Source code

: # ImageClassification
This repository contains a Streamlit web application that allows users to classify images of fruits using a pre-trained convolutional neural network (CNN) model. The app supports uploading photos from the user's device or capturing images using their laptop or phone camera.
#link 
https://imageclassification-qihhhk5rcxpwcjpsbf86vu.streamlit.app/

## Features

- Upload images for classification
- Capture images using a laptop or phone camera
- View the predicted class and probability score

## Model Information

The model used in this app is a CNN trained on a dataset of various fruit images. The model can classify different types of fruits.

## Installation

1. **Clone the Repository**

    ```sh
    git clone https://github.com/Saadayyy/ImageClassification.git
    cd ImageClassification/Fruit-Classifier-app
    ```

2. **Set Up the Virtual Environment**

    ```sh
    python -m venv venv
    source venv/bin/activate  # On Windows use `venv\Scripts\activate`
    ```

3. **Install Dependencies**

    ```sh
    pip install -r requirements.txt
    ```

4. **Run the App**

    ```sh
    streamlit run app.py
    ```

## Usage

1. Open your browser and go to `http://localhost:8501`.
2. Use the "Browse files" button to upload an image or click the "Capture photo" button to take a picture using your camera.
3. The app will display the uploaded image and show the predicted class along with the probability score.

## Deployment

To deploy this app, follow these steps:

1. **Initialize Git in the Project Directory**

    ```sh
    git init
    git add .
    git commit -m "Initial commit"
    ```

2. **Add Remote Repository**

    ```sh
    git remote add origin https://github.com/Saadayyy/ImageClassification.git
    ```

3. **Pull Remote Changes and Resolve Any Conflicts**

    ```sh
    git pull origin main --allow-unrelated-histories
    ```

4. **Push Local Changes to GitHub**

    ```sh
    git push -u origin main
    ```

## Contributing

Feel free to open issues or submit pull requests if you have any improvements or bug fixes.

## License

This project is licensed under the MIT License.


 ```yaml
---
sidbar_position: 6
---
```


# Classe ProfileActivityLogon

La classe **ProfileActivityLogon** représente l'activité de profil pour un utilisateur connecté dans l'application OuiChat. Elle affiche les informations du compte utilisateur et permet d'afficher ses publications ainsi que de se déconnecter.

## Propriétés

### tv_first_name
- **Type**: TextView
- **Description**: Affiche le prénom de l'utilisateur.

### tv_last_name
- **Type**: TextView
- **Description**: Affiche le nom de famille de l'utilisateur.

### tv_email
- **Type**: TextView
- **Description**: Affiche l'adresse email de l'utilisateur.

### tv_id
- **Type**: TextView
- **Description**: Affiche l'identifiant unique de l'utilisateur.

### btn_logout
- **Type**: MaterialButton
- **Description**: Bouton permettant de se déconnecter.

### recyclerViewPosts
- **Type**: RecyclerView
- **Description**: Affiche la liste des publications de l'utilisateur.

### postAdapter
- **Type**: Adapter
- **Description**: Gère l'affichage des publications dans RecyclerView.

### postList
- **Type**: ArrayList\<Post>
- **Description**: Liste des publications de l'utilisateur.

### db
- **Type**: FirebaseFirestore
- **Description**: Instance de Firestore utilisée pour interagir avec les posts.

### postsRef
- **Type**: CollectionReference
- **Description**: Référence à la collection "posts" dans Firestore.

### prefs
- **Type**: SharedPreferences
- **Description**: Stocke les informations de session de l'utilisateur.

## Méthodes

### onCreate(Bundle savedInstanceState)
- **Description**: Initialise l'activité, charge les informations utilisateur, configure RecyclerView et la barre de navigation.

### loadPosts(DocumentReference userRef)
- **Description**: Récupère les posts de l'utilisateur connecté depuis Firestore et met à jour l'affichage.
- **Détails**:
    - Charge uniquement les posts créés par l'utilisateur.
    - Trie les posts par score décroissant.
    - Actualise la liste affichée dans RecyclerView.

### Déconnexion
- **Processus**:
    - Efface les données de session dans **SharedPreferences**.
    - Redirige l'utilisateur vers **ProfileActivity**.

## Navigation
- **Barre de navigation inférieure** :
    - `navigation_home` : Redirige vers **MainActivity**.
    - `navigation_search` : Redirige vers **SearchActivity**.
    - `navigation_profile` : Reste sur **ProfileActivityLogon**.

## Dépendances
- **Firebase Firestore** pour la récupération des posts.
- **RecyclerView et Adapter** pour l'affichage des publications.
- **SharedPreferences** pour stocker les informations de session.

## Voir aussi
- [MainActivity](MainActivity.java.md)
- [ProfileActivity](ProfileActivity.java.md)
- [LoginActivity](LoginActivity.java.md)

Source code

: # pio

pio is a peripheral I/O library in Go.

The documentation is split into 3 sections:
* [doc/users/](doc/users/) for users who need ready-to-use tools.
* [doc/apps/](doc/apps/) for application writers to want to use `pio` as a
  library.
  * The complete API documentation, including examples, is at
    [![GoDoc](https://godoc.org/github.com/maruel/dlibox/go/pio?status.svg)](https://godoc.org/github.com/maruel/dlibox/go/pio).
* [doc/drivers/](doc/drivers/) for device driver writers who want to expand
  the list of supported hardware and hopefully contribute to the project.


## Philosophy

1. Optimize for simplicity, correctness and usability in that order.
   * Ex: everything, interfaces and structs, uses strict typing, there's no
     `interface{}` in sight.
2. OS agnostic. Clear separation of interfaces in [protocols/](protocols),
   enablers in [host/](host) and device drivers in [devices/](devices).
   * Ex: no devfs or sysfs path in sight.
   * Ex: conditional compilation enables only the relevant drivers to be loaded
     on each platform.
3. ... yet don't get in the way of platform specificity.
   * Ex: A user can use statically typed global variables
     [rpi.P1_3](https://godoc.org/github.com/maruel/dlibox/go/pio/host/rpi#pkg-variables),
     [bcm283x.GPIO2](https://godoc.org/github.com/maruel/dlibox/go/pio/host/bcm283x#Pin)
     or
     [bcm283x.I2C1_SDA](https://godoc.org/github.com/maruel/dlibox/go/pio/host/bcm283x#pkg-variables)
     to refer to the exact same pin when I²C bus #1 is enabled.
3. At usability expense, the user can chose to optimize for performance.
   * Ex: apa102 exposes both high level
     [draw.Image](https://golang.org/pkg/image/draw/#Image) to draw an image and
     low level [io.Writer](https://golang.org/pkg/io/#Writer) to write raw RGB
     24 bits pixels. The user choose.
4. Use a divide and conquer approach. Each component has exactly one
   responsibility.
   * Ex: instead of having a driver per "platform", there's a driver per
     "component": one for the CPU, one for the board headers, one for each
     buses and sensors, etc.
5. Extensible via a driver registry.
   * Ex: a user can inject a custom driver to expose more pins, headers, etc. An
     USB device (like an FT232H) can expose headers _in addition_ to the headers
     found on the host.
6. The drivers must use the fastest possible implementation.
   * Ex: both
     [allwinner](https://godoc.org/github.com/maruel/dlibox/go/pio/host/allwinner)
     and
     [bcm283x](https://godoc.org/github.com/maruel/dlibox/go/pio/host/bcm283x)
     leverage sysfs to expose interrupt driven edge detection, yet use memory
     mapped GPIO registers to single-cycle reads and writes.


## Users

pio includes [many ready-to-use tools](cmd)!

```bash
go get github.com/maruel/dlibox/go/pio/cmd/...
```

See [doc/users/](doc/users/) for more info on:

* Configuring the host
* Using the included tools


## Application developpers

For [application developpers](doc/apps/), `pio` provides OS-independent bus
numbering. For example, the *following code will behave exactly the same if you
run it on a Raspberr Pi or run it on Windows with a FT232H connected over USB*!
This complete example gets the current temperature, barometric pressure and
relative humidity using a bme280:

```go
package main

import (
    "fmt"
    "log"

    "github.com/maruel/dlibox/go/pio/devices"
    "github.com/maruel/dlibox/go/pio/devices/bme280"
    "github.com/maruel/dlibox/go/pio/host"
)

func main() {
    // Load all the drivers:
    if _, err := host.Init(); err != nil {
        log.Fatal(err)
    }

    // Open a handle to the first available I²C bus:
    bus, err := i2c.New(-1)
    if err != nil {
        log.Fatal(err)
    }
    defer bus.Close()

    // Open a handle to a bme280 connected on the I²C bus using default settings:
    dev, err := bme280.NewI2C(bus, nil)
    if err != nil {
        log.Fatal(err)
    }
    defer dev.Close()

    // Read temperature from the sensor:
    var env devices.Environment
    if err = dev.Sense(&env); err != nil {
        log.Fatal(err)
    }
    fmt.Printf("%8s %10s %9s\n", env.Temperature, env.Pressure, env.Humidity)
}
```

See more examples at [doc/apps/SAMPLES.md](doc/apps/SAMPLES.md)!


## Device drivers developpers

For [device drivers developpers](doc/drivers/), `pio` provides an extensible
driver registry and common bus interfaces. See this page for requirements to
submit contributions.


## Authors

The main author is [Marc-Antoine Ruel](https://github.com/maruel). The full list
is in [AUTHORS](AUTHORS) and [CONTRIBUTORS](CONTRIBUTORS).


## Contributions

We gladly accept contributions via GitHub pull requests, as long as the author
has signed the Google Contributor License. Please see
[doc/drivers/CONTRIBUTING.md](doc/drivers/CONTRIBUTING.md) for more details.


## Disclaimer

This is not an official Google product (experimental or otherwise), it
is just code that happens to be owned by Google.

▶ [TASK]:
How many lines in the entries above include the string "devices"? Please answer with that number and nothing more.

▶ [OUTPUT BELOW]:
4